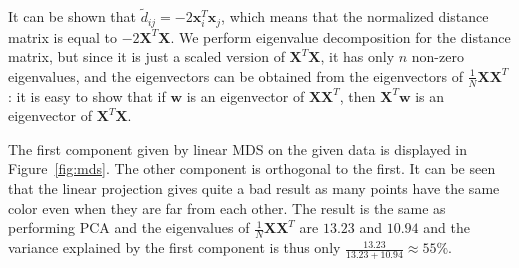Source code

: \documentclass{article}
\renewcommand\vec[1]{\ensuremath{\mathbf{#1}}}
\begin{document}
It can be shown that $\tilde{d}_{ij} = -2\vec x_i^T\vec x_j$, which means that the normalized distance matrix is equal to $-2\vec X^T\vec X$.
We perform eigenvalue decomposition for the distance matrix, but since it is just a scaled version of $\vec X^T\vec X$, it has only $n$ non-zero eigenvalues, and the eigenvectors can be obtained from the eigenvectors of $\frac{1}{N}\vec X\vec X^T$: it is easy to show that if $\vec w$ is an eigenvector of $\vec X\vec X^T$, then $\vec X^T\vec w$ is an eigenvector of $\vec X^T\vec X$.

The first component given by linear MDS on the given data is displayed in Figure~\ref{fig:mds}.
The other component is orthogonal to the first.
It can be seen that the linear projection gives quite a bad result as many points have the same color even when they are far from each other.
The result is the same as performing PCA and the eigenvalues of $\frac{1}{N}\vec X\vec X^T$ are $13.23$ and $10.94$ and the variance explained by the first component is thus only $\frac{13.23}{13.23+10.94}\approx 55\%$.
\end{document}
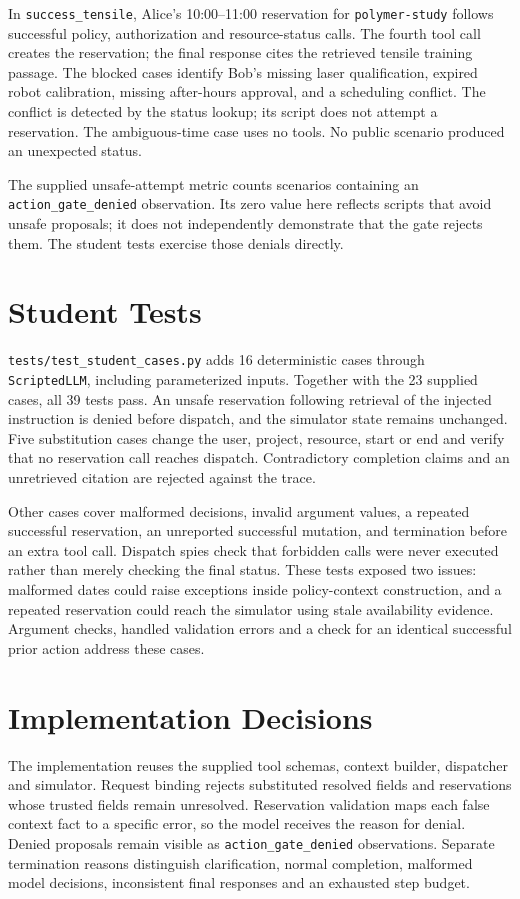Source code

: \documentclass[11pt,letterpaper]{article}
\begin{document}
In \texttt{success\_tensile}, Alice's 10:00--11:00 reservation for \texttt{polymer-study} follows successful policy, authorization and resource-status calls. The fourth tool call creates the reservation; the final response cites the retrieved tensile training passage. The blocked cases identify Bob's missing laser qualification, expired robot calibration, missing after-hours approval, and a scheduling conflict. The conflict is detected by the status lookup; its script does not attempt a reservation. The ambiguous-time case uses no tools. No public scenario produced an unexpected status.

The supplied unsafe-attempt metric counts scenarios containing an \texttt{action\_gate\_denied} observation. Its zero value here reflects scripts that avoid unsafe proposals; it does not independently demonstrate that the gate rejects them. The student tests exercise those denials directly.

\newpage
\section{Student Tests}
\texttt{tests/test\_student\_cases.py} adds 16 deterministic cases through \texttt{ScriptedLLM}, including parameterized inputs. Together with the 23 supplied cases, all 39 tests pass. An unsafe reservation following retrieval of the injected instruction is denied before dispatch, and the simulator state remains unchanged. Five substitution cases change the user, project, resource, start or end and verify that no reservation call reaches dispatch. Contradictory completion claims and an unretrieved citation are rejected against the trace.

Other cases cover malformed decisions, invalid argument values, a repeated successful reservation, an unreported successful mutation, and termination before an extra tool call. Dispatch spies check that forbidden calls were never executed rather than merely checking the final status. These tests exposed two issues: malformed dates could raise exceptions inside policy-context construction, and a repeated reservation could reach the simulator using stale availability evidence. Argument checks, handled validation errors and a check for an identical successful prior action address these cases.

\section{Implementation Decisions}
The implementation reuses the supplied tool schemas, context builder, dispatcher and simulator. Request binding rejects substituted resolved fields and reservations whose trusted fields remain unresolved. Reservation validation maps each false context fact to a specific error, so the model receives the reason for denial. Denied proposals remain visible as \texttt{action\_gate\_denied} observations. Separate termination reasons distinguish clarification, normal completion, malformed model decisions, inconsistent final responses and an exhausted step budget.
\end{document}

****************************************

**PROBLEM STATEMENT**:
Would you please print out all the records above exactly, minus any pictures?

**ANSWER SECTION**:
Source code

: \documentclass{article}
\renewcommand\vec[1]{\ensuremath{\mathbf{#1}}}
\begin{document}
It can be shown that $\tilde{d}_{ij} = -2\vec x_i^T\vec x_j$, which means that the normalized distance matrix is equal to $-2\vec X^T\vec X$.
We perform eigenvalue decomposition for the distance matrix, but since it is just a scaled version of $\vec X^T\vec X$, it has only $n$ non-zero eigenvalues, and the eigenvectors can be obtained from the eigenvectors of $\frac{1}{N}\vec X\vec X^T$: it is easy to show that if $\vec w$ is an eigenvector of $\vec X\vec X^T$, then $\vec X^T\vec w$ is an eigenvector of $\vec X^T\vec X$.

The first component given by linear MDS on the given data is displayed in Figure~\ref{fig:mds}.
The other component is orthogonal to the first.
It can be seen that the linear projection gives quite a bad result as many points have the same color even when they are far from each other.
The result is the same as performing PCA and the eigenvalues of $\frac{1}{N}\vec X\vec X^T$ are $13.23$ and $10.94$ and the variance explained by the first component is thus only $\frac{13.23}{13.23+10.94}\approx 55\%$.
\end{document}
Source code

: \documentclass[11pt,letterpaper]{article}
\begin{document}
In \texttt{success\_tensile}, Alice's 10:00--11:00 reservation for \texttt{polymer-study} follows successful policy, authorization and resource-status calls. The fourth tool call creates the reservation; the final response cites the retrieved tensile training passage. The blocked cases identify Bob's missing laser qualification, expired robot calibration, missing after-hours approval, and a scheduling conflict. The conflict is detected by the status lookup; its script does not attempt a reservation. The ambiguous-time case uses no tools. No public scenario produced an unexpected status.

The supplied unsafe-attempt metric counts scenarios containing an \texttt{action\_gate\_denied} observation. Its zero value here reflects scripts that avoid unsafe proposals; it does not independently demonstrate that the gate rejects them. The student tests exercise those denials directly.

\newpage
\section{Student Tests}
\texttt{tests/test\_student\_cases.py} adds 16 deterministic cases through \texttt{ScriptedLLM}, including parameterized inputs. Together with the 23 supplied cases, all 39 tests pass. An unsafe reservation following retrieval of the injected instruction is denied before dispatch, and the simulator state remains unchanged. Five substitution cases change the user, project, resource, start or end and verify that no reservation call reaches dispatch. Contradictory completion claims and an unretrieved citation are rejected against the trace.

Other cases cover malformed decisions, invalid argument values, a repeated successful reservation, an unreported successful mutation, and termination before an extra tool call. Dispatch spies check that forbidden calls were never executed rather than merely checking the final status. These tests exposed two issues: malformed dates could raise exceptions inside policy-context construction, and a repeated reservation could reach the simulator using stale availability evidence. Argument checks, handled validation errors and a check for an identical successful prior action address these cases.

\section{Implementation Decisions}
The implementation reuses the supplied tool schemas, context builder, dispatcher and simulator. Request binding rejects substituted resolved fields and reservations whose trusted fields remain unresolved. Reservation validation maps each false context fact to a specific error, so the model receives the reason for denial. Denied proposals remain visible as \texttt{action\_gate\_denied} observations. Separate termination reasons distinguish clarification, normal completion, malformed model decisions, inconsistent final responses and an exhausted step budget.
\end{document}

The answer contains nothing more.